PROBLEM TO SOLVE: Copy each line of the data that has "panel" in it.

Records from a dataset
····················
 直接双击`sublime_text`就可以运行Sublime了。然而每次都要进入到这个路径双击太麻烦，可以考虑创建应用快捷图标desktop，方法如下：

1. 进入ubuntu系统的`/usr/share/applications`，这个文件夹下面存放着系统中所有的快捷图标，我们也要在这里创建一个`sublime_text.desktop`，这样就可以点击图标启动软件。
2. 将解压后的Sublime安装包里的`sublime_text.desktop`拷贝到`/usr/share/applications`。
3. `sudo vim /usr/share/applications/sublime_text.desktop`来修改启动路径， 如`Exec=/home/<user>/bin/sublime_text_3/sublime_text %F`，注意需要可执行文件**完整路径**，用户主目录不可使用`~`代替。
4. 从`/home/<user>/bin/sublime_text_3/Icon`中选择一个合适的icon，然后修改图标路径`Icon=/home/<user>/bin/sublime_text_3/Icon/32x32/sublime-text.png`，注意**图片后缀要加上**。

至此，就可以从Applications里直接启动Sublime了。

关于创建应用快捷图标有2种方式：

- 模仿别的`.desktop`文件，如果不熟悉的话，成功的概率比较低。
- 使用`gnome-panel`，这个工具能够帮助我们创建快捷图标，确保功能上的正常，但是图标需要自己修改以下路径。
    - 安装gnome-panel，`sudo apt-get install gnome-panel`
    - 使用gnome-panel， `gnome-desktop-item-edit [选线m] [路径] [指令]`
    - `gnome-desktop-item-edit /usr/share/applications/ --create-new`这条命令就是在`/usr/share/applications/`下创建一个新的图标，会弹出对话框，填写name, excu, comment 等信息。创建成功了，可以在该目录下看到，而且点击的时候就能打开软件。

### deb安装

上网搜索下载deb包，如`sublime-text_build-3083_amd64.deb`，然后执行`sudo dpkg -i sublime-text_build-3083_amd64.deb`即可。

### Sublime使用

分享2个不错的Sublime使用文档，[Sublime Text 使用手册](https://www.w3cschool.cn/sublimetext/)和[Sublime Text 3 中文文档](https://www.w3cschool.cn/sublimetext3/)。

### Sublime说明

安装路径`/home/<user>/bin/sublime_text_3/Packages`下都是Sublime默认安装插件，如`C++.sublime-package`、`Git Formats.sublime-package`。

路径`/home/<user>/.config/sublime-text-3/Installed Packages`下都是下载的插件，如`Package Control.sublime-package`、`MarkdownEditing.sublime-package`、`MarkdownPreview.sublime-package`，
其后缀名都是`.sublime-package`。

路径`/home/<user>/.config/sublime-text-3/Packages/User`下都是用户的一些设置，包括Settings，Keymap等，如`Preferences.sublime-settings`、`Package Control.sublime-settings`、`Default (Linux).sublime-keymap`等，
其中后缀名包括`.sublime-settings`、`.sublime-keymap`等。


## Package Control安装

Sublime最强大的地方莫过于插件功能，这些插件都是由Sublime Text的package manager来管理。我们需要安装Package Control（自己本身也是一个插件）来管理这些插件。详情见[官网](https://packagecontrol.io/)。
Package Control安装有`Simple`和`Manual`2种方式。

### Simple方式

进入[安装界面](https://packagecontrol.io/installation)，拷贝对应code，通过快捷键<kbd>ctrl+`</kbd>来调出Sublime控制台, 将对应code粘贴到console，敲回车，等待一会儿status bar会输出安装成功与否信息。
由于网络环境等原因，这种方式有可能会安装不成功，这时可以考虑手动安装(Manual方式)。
····················
RESPONSE TO THE EXERCISE:
- 使用`gnome-panel`，这个工具能够帮助我们创建快捷图标，确保功能上的正常，但是图标需要自己修改以下路径。
    - 安装gnome-panel，`sudo apt-get install gnome-panel`
    - 使用gnome-panel， `gnome-desktop-item-edit [选线m] [路径] [指令]`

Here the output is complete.